NMB, Florida November 3, 2001 A.H. Schectman

THINKING ALLOWED
Essays on Issues, Ideas and Reflections on the Times. Published Now and
Then. Opinions Pro or Con Are Welcome.

BURNING JESUS
It is interesting to note the reasoning used by the Virginia Supreme Court
in its 4-3 vote allowing burning crosses as an issue of freedom of speech.
Burning a cross by a redneck crowd cannot surely be just a symbol of their
love of Jesus who was crucified. It has historically been used by marginal
people and abused by their political leaders to cow those who see it and
have used it as a weapon of power against a racial minority. This has been
its only history and justification.

It is meant to frighten a racial minority or that minority's allies and it
may also be looked upon as self-hatred. All those who express love of Jesus
who died for their sins are unable to see this as another death for the
"Son of God". Jesus who died nailed to a cross, from the first the symbol
of Christianity, is symbolically burned to a crisp each time the followers
of hate mistake their use of the Christian cross to intimidate a group of
victims.

A crazed man (a Turk) shot the present Pope. A crazed man (an Italian
Catholic) took a bludgeon and bashed the magnificent Pieta of Michelangelo.
Groups of southern white men burned and bombed Black churches killing little
children.
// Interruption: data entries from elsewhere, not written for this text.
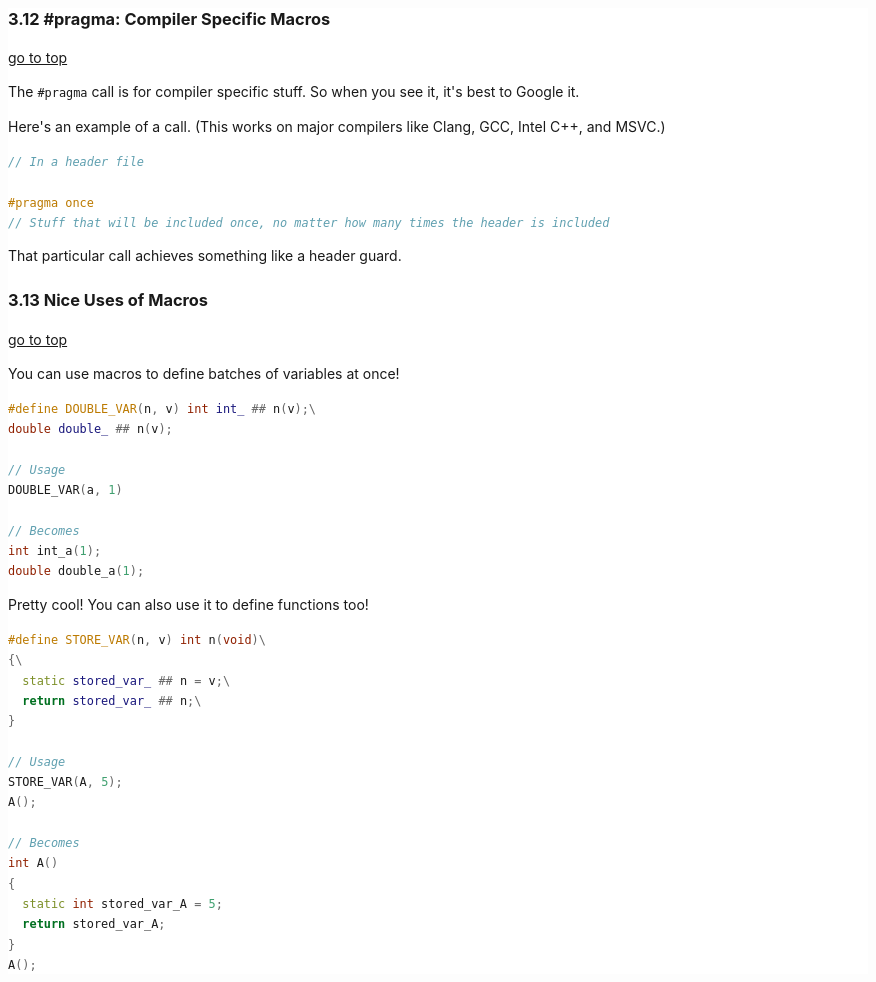 
### 3.12 #pragma: Compiler Specific Macros <a name="3.12"></a>
[go to top](#top)


The `#pragma` call is for compiler specific stuff. So when you see it, it's best to Google it.

Here's an example of a call. (This works on major compilers like Clang, GCC, Intel C++, and MSVC.)

```c++
// In a header file

#pragma once
// Stuff that will be included once, no matter how many times the header is included
```

That particular call achieves something like a header guard.



### 3.13 Nice Uses of Macros <a name="3.13"></a>
[go to top](#top)


You can use macros to define batches of variables at once!

```c++
#define DOUBLE_VAR(n, v) int int_ ## n(v);\
double double_ ## n(v);

// Usage
DOUBLE_VAR(a, 1)

// Becomes
int int_a(1);
double double_a(1);
```

Pretty cool! You can also use it to define functions too!

```c++
#define STORE_VAR(n, v) int n(void)\
{\
  static stored_var_ ## n = v;\
  return stored_var_ ## n;\
}

// Usage
STORE_VAR(A, 5);
A();

// Becomes
int A()
{
  static int stored_var_A = 5;
  return stored_var_A;
}
A();
```
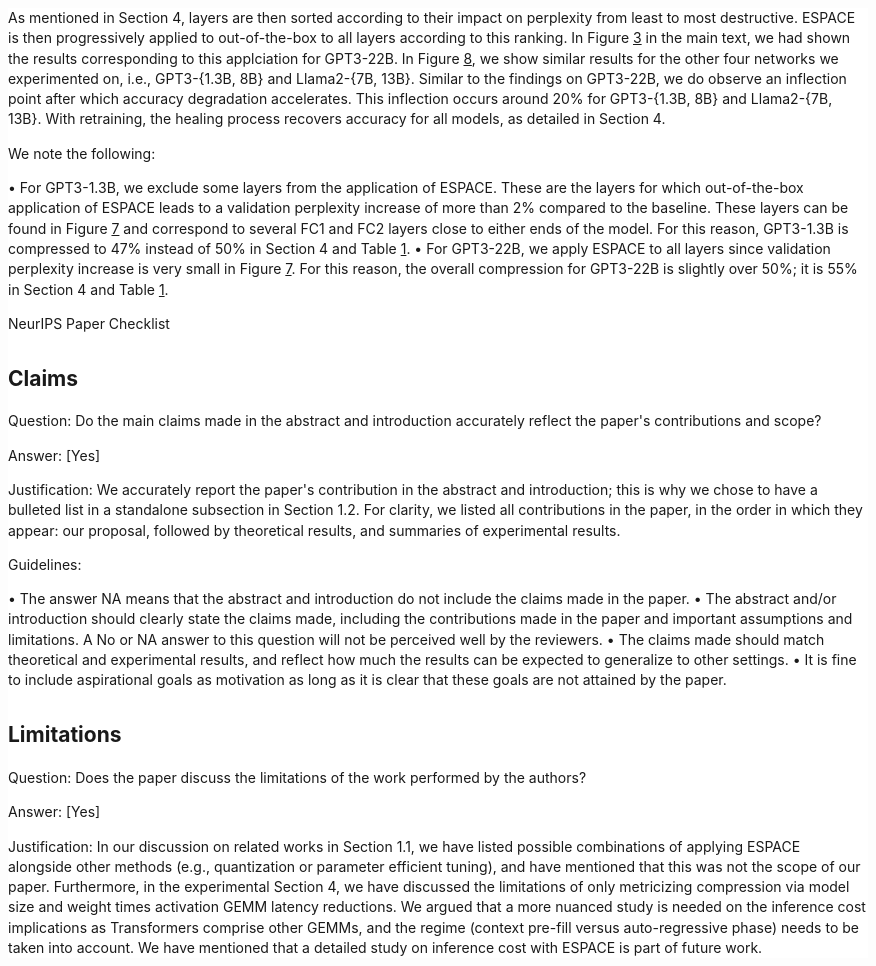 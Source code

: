 As mentioned in Section 4, layers are then sorted according to their impact on perplexity from least to most destructive. ESPACE is then progressively applied to out-of-the-box to all layers according to this ranking. In Figure [3](#fig_2) in the main text, we had shown the results corresponding to this applciation for GPT3-22B. In Figure [8](#fig_6), we show similar results for the other four networks we experimented on, i.e., GPT3-{1.3B, 8B} and Llama2-{7B, 13B}. Similar to the findings on GPT3-22B, we do observe an inflection point after which accuracy degradation accelerates. This inflection occurs around 20% for GPT3-{1.3B, 8B} and Llama2-{7B, 13B}. With retraining, the healing process recovers accuracy for all models, as detailed in Section 4.

We note the following:

• For GPT3-1.3B, we exclude some layers from the application of ESPACE. These are the layers for which out-of-the-box application of ESPACE leads to a validation perplexity increase of more than 2% compared to the baseline. These layers can be found in Figure [7](#) and correspond to several FC1 and FC2 layers close to either ends of the model. For this reason, GPT3-1.3B is compressed to 47% instead of 50% in Section 4 and Table [1](#tab_0). • For GPT3-22B, we apply ESPACE to all layers since validation perplexity increase is very small in Figure [7](#). For this reason, the overall compression for GPT3-22B is slightly over 50%; it is 55% in Section 4 and Table [1](#tab_0).

NeurIPS Paper Checklist

## Claims

Question: Do the main claims made in the abstract and introduction accurately reflect the paper's contributions and scope?

Answer: [Yes]

Justification: We accurately report the paper's contribution in the abstract and introduction; this is why we chose to have a bulleted list in a standalone subsection in Section 1.2. For clarity, we listed all contributions in the paper, in the order in which they appear: our proposal, followed by theoretical results, and summaries of experimental results.

Guidelines:

• The answer NA means that the abstract and introduction do not include the claims made in the paper. • The abstract and/or introduction should clearly state the claims made, including the contributions made in the paper and important assumptions and limitations. A No or NA answer to this question will not be perceived well by the reviewers. • The claims made should match theoretical and experimental results, and reflect how much the results can be expected to generalize to other settings. • It is fine to include aspirational goals as motivation as long as it is clear that these goals are not attained by the paper.

## Limitations

Question: Does the paper discuss the limitations of the work performed by the authors?

Answer: [Yes]

Justification: In our discussion on related works in Section 1.1, we have listed possible combinations of applying ESPACE alongside other methods (e.g., quantization or parameter efficient tuning), and have mentioned that this was not the scope of our paper. Furthermore, in the experimental Section 4, we have discussed the limitations of only metricizing compression via model size and weight times activation GEMM latency reductions. We argued that a more nuanced study is needed on the inference cost implications as Transformers comprise other GEMMs, and the regime (context pre-fill versus auto-regressive phase) needs to be taken into account. We have mentioned that a detailed study on inference cost with ESPACE is part of future work.
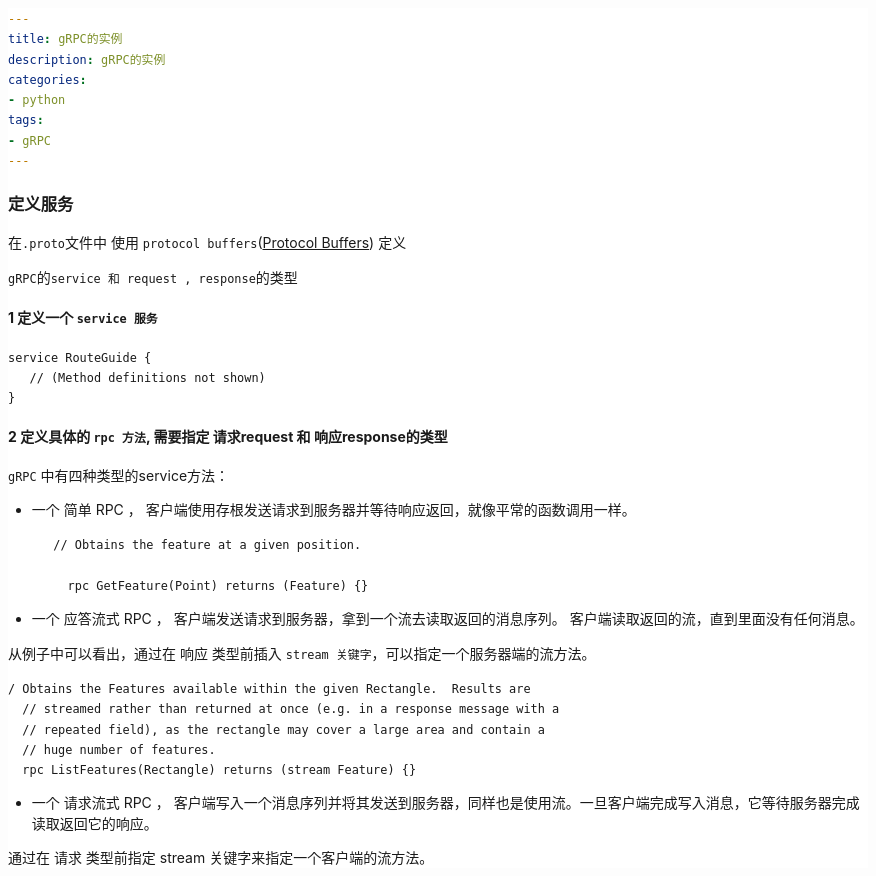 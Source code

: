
 ```yaml
---
title: gRPC的实例
description: gRPC的实例
categories:
- python
tags:
- gRPC
---
```



### 定义服务



在`.proto`文件中 使用 `protocol buffers`([Protocol Buffers](https://developers.google.com/protocol-buffers/docs/overview)) 定义

`gRPC`的`service 和 request , response`的类型


#### 1 定义一个 `service 服务`

    
    service RouteGuide {
       // (Method definitions not shown)
    }



#### 2 定义具体的 `rpc 方法`, 需要指定 请求request 和 响应response的类型


`gRPC` 中有四种类型的service方法：


- 一个 简单 RPC ， 客户端使用存根发送请求到服务器并等待响应返回，就像平常的函数调用一样。


    
         // Obtains the feature at a given position.
         
           rpc GetFeature(Point) returns (Feature) {}
    


- 一个 应答流式 RPC ， 客户端发送请求到服务器，拿到一个流去读取返回的消息序列。 客户端读取返回的流，直到里面没有任何消息。

从例子中可以看出，通过在 响应 类型前插入 `stream 关键字`，可以指定一个服务器端的流方法。

    
    / Obtains the Features available within the given Rectangle.  Results are
      // streamed rather than returned at once (e.g. in a response message with a
      // repeated field), as the rectangle may cover a large area and contain a
      // huge number of features.
      rpc ListFeatures(Rectangle) returns (stream Feature) {}


- 一个 请求流式 RPC ， 客户端写入一个消息序列并将其发送到服务器，同样也是使用流。一旦客户端完成写入消息，它等待服务器完成读取返回它的响应。

通过在 请求 类型前指定 stream 关键字来指定一个客户端的流方法。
These equally employ twisted symbolisms of hatred and psychotic
reasoning and are not freedom of speech. The twisted cross, the
"hackencruze" of the swastika used by the Nazi Party in Germany to rise to
power, used it to borrow the symbol of Jesus on that cross to justify their
persecution of those whom they announced were their enemies. Political
warfare meant warfare against a people, a religion, a race or their
opposition within their party.

There are limits. I am sympathetic to the aims of the ACLU and a proud
secular Humanist. But, I am also a Jew who has been called "Jew-boy" and
not in endearing terms. If slurs hurt a Black child; if a follower of Islam
is threatened; if an Indian woman is slammed because of her tattoo or if a
woman is demeaned because of her sex I am also discriminated against. It is
discrimination of a particularly odious sort and the Virginia Supreme Court
is shamed when it undermines our tradition of freedom for all from attacks
like these. Carol's Evaluation: 10 out of 10.